О. Мы не обговаривали никакой платы. Кроме того, совершенно очевидно, что мы не примем никакого соглашения, могущего каким бы то ни было образом задеть честь России.
В. По каким причинам Жиленков, видный коммунист, перешел на сторону немцев?
О. Он никогда не переходил на сторону немцев, а совместно со многими другими, разделяющими его убеждения, вступил в борьбу с правительством, которое подавило свободу в России. Как крупный чиновник в прошлом, он больше многих других знает о злодеяниях сталинского режима».[187]
После этой поездки Гиммлер приказал Крёгеру оборвать все контакты Власова с внешним миром.

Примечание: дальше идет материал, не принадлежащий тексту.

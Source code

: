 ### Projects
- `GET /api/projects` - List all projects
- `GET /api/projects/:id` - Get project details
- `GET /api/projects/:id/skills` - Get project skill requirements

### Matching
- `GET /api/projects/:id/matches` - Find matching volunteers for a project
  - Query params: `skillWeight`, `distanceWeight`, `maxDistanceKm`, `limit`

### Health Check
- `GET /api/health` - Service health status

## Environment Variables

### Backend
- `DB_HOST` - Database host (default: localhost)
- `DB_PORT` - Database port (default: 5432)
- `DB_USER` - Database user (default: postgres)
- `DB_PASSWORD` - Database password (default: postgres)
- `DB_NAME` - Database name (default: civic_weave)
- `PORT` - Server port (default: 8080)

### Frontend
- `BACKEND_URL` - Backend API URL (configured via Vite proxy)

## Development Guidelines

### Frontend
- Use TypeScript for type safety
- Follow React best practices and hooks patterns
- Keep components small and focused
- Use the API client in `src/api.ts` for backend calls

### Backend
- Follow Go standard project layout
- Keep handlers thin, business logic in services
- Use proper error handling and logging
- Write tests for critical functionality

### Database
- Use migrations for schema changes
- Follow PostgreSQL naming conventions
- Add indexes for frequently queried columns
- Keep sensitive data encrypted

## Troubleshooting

В одобрении запланированного на февраль 1945 г. в Братиславе панславянского конгресса с Власовым в качестве председателя было отказано. Пока Власов пытался ускорить ввод в строй дивизий РОА и добиться передачи под его начало казачьего корпуса и других уже готовых к участию в боях частей, продолжалась борьба с немецкими официальными кругами. Розенберг настаивал на торпедировании программы Власова. Гестапо предупреждало об опасности перехода КОНР на сторону западных держав. Тауберт, глава Восточного управления в Министерстве пропаганды, так суммировал возражения противников КОНР: «Движение Власова — хорошо это или плохо для Германии — внутренне не привязано к ней. Оно имеет сильные англофильские симпатии и не чуждо идее возможной смены курса. Движение Власова не национал-социалистическое. Важно отметить, что оно не считает врагами евреев, что еврейский вопрос не признается им как таковой».[188]

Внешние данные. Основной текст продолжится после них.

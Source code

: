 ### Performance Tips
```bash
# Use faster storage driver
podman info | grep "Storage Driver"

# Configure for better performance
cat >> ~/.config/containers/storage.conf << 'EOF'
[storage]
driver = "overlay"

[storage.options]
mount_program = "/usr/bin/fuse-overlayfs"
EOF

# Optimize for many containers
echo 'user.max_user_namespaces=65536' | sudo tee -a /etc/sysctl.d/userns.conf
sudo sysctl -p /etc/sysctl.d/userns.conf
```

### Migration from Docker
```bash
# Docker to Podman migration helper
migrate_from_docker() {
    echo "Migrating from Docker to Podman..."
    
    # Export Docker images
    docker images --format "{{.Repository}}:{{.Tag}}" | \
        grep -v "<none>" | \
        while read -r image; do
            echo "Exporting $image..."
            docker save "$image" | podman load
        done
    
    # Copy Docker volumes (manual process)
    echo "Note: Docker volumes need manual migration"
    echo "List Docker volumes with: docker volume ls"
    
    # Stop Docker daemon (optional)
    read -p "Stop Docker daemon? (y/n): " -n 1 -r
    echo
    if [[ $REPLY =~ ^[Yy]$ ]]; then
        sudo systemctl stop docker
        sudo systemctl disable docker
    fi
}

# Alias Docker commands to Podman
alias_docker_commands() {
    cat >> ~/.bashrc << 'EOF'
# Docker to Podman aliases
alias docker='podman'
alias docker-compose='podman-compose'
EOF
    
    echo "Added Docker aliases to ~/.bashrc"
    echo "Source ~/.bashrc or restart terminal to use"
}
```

Замечания эти были верными, но озвучивались они апологетами нацистской «восточной» программы, призывавшей к завоеванию и подавлению России. Немцы, поддерживавшие Власова скорее из оппортунизма, чем из убеждений, вторили им потому, что он не являлся ни предателем, ни наемником. В итоге сторонники Власова и великорусской линии победили в борьбе за новый «восточный подход». Розенберга обошли, переиграв на маневре и поставив перед свершившимся фактом. Однако последний в те немногие месяцы, которые остались до полного краха Германии, все так же носился со своими идеями. Он продолжал разоблачать «губительные намерения» Власова и его «подготовку к великорусской диктатуре с помощью никому не известных остолопов». Тогда как КОНР предполагал, что борьбу против Сталина нужно вести под объединенным руководством, «комитет Власова намеренно не замечал того факта, что такое объединение возможно только под немецким главным командованием»; по поводу формирования национального управления в КОНР Розенберг заявлял прямо, что это «целенаправленная провокация», и обрушивался с критикой на СС, которое сделало фатальные шаги, даже не проинформировав его. Он (Розенберг) более не имеет доступа к фюреру, и если кто-нибудь не скажет фюреру, что происходит, тогда через тридцать лет после немецкой победы и воцарения Власова великорусским правителем «централизованная власть может выступить против наших детей», и все это просто потому, что «некоторые руководители не понимают логики событий».[189] Когда чиновником, отвечавшим в Министерстве иностранных дел за связь с КОНР, назначили Густава Хильгера, Розенберг заподозрил его в «проболыпевистских симпатиях» и заявил, что Хильгер — друг одного из врагов немцев, Эмиля Людвиг-Кона, с которым будто бы тот встречался в Швейцарии. «Я уверен, — заключал он в итоге, — что Хильгер самый неподходящий из всех людей для того, чтобы заниматься восточными проблемами в национал-социалистическом государстве».[190]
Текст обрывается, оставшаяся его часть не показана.